_Aim of the task_:
Copy out each line of the material in which the word "https" appears.

================================

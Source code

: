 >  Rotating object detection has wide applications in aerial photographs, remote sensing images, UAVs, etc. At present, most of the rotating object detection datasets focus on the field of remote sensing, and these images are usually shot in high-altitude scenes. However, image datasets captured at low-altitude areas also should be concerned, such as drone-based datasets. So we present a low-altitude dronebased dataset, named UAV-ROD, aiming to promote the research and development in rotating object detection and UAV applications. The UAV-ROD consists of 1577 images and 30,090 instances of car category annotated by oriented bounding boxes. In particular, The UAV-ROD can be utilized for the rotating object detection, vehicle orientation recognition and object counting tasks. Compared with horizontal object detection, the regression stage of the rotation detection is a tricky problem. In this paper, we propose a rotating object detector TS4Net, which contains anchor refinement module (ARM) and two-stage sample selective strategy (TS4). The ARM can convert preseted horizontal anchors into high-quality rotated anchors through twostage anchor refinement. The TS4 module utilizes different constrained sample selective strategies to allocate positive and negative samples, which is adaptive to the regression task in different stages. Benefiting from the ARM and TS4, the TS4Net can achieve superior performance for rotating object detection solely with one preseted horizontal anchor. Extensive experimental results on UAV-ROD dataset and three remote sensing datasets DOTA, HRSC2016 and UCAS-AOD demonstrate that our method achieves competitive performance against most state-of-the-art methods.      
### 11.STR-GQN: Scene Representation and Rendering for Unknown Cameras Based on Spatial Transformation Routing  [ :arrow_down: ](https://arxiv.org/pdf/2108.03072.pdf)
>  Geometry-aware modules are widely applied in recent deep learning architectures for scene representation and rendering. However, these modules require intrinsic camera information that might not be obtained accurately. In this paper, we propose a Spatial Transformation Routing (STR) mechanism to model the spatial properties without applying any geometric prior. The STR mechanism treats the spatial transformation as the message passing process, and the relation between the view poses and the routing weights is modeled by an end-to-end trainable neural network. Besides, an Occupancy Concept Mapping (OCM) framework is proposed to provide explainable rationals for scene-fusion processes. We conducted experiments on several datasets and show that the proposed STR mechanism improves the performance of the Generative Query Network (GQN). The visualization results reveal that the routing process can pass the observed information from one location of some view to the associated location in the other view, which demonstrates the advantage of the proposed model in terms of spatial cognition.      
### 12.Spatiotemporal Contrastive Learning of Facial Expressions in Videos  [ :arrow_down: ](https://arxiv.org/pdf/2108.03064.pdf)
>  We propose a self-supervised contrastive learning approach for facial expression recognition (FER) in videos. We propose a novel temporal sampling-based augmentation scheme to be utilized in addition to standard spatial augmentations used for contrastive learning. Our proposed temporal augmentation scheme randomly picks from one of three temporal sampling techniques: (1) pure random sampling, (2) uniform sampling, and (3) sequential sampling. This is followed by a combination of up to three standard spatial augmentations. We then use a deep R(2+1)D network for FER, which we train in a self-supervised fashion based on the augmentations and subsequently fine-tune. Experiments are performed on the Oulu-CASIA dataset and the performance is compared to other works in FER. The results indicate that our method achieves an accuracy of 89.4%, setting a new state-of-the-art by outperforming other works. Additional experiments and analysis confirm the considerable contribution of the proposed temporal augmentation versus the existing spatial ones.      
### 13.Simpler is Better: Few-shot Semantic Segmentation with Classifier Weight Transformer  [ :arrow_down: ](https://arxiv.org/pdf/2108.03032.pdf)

================================

_Your response_:
### 11.STR-GQN: Scene Representation and Rendering for Unknown Cameras Based on Spatial Transformation Routing  [ :arrow_down: ](https://arxiv.org/pdf/2108.03072.pdf)
### 12.Spatiotemporal Contrastive Learning of Facial Expressions in Videos  [ :arrow_down: ](https://arxiv.org/pdf/2108.03064.pdf)
### 13.Simpler is Better: Few-shot Semantic Segmentation with Classifier Weight Transformer  [ :arrow_down: ](https://arxiv.org/pdf/2108.03032.pdf)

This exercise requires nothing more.